[Stored data]

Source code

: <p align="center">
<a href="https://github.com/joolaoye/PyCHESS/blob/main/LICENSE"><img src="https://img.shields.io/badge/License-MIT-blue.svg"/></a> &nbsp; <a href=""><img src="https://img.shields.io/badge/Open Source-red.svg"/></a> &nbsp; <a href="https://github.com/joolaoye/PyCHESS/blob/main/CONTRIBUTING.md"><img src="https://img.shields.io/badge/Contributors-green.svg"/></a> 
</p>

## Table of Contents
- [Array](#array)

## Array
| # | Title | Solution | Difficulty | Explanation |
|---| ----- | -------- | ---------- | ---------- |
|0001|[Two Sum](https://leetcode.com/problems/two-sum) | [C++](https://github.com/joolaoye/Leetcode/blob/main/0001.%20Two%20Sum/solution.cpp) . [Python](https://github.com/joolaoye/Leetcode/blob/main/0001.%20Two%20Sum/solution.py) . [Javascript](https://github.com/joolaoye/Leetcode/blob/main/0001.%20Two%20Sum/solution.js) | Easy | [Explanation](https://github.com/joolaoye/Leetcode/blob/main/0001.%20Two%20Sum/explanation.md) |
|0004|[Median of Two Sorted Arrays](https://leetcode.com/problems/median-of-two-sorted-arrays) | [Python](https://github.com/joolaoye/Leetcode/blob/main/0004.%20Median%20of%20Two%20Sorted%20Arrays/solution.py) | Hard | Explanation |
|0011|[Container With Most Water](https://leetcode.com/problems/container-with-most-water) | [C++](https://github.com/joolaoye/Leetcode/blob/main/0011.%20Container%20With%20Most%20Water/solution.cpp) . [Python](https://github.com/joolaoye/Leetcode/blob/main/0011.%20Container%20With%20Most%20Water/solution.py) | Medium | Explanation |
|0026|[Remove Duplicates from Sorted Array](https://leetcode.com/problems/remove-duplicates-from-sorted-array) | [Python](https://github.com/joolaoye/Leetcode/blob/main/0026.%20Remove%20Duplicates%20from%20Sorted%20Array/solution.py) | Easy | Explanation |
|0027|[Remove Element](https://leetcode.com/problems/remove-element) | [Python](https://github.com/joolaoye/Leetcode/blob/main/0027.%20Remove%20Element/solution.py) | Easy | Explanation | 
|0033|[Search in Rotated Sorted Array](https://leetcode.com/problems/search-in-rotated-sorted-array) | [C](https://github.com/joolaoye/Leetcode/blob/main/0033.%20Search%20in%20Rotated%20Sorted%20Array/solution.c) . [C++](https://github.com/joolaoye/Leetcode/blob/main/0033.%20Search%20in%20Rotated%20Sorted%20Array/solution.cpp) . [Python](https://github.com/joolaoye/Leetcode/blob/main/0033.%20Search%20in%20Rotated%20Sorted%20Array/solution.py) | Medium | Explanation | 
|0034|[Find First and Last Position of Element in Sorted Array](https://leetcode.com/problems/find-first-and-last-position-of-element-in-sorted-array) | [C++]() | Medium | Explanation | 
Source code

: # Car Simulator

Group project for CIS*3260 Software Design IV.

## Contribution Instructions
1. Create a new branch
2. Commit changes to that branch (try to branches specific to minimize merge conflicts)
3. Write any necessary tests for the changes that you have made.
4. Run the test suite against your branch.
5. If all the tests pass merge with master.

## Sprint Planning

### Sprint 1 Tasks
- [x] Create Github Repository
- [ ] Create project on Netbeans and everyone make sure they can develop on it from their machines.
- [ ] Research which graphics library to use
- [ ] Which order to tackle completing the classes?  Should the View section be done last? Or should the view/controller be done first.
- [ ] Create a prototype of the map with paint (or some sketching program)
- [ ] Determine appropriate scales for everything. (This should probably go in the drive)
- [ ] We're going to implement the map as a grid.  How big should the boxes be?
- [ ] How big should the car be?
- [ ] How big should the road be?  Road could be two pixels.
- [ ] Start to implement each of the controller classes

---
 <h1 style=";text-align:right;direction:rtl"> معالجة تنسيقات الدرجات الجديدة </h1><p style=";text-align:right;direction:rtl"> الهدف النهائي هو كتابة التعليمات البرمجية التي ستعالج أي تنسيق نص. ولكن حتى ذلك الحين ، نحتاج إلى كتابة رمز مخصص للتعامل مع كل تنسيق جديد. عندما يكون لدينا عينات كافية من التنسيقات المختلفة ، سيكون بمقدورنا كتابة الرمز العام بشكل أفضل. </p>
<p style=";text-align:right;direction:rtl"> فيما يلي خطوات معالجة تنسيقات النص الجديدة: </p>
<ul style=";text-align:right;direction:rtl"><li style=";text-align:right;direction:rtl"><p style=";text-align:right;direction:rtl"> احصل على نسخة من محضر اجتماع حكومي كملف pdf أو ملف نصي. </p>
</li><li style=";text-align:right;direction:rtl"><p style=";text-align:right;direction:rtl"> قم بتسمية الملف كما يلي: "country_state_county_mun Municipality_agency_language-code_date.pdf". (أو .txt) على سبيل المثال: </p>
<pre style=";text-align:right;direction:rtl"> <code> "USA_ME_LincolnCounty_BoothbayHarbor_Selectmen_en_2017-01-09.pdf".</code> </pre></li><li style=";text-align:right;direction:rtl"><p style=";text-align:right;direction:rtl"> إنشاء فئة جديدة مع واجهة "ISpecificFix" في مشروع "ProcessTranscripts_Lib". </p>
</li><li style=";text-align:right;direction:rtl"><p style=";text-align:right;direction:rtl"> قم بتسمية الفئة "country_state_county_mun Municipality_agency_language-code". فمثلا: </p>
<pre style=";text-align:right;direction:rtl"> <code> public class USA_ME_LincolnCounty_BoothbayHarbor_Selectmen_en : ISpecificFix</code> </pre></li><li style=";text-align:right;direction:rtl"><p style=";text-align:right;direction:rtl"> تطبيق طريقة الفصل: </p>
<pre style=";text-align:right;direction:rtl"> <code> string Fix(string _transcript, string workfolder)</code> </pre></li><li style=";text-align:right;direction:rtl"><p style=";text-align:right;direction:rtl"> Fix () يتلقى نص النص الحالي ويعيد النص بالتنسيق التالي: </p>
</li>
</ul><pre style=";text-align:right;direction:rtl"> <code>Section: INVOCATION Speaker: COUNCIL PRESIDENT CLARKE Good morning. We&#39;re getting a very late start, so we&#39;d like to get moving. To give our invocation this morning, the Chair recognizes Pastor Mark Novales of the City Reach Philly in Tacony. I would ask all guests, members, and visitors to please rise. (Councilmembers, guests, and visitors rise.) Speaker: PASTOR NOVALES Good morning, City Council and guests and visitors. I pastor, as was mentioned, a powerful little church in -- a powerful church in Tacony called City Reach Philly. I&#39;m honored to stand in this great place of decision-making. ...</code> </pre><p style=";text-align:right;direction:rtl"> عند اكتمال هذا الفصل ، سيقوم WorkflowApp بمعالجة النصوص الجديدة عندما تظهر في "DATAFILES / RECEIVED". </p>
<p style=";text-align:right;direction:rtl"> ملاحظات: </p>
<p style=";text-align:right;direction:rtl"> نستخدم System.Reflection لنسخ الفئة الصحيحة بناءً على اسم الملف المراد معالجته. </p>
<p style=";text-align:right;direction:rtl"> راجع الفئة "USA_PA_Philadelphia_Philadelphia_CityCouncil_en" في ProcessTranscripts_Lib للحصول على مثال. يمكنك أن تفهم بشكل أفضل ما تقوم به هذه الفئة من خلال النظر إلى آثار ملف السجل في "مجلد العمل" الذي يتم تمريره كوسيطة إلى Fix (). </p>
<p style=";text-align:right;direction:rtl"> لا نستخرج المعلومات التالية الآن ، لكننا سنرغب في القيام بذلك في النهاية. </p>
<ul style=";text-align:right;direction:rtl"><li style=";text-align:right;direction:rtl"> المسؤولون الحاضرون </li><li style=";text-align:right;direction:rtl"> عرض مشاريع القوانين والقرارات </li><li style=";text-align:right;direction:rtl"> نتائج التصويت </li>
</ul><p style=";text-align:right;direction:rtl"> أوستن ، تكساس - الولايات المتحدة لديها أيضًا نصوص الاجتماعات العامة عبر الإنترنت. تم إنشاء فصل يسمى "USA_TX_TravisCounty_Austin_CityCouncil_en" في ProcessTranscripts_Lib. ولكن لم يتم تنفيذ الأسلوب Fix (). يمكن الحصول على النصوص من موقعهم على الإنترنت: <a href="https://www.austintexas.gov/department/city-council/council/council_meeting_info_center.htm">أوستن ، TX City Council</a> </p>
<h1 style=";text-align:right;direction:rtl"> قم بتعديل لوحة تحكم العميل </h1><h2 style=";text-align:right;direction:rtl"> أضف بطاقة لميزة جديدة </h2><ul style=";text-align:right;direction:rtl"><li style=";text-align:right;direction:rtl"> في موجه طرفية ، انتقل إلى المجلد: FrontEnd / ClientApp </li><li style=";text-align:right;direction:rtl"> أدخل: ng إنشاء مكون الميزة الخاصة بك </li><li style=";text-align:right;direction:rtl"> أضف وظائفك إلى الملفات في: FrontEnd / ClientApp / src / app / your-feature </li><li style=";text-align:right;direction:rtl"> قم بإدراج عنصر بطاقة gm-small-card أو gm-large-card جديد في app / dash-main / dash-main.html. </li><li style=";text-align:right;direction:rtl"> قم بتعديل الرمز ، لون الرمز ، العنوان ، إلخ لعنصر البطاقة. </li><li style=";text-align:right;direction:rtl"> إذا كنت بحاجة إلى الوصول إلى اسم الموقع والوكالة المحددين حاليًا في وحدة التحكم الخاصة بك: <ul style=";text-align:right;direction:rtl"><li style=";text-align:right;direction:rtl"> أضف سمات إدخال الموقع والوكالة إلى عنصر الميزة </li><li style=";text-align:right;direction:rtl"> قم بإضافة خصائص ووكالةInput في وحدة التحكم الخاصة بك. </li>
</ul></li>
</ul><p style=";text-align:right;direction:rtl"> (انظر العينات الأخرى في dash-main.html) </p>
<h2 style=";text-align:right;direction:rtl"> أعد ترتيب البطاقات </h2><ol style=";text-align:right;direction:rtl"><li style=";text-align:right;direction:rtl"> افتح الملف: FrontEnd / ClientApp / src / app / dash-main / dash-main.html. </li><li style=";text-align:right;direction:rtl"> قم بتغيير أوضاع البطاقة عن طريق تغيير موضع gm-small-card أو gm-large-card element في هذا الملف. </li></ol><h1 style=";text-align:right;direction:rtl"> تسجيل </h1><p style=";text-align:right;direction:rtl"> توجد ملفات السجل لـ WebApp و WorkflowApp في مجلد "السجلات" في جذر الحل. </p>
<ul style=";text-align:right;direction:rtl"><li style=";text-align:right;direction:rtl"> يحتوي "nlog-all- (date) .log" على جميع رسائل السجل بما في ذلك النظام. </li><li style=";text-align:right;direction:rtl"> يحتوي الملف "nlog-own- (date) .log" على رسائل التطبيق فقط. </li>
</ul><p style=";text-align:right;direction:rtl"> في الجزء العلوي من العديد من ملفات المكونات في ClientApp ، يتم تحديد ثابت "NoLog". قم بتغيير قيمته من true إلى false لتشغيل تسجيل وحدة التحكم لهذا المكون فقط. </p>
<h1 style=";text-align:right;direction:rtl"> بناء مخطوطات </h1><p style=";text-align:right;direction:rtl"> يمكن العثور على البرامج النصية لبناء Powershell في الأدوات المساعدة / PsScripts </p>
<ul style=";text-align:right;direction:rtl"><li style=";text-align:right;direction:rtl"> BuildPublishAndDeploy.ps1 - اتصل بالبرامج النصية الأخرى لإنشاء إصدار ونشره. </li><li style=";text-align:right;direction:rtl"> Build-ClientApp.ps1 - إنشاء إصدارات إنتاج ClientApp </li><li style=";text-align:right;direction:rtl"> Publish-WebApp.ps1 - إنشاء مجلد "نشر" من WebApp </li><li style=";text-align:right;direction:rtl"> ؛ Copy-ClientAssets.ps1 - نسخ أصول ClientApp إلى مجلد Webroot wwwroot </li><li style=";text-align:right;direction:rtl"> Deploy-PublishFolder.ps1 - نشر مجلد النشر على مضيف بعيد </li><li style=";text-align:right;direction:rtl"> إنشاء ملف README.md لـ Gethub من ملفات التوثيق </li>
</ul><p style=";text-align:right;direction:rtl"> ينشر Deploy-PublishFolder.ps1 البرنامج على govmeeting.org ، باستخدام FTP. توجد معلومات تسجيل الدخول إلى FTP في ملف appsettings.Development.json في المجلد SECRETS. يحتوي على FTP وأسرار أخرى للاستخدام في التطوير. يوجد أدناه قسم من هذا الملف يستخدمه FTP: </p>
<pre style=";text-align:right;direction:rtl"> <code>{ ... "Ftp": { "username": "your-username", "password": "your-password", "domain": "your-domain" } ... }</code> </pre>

**What you need to do:** Give back exactly the lines above starting at the line where "in Rotated Sorted" appears and ending at the line where "- [ ] Research which graphics library to use" appears, both included, with no other lines.

**Reply to the task:**
|0033|[Search in Rotated Sorted Array](https://leetcode.com/problems/search-in-rotated-sorted-array) | [C](https://github.com/joolaoye/Leetcode/blob/main/0033.%20Search%20in%20Rotated%20Sorted%20Array/solution.c) . [C++](https://github.com/joolaoye/Leetcode/blob/main/0033.%20Search%20in%20Rotated%20Sorted%20Array/solution.cpp) . [Python](https://github.com/joolaoye/Leetcode/blob/main/0033.%20Search%20in%20Rotated%20Sorted%20Array/solution.py) | Medium | Explanation | 
|0034|[Find First and Last Position of Element in Sorted Array](https://leetcode.com/problems/find-first-and-last-position-of-element-in-sorted-array) | [C++]() | Medium | Explanation | 
Source code

: # Car Simulator

Group project for CIS*3260 Software Design IV.

## Contribution Instructions
1. Create a new branch
2. Commit changes to that branch (try to branches specific to minimize merge conflicts)
3. Write any necessary tests for the changes that you have made.
4. Run the test suite against your branch.
5. If all the tests pass merge with master.

## Sprint Planning

### Sprint 1 Tasks
- [x] Create Github Repository
- [ ] Create project on Netbeans and everyone make sure they can develop on it from their machines.
- [ ] Research which graphics library to use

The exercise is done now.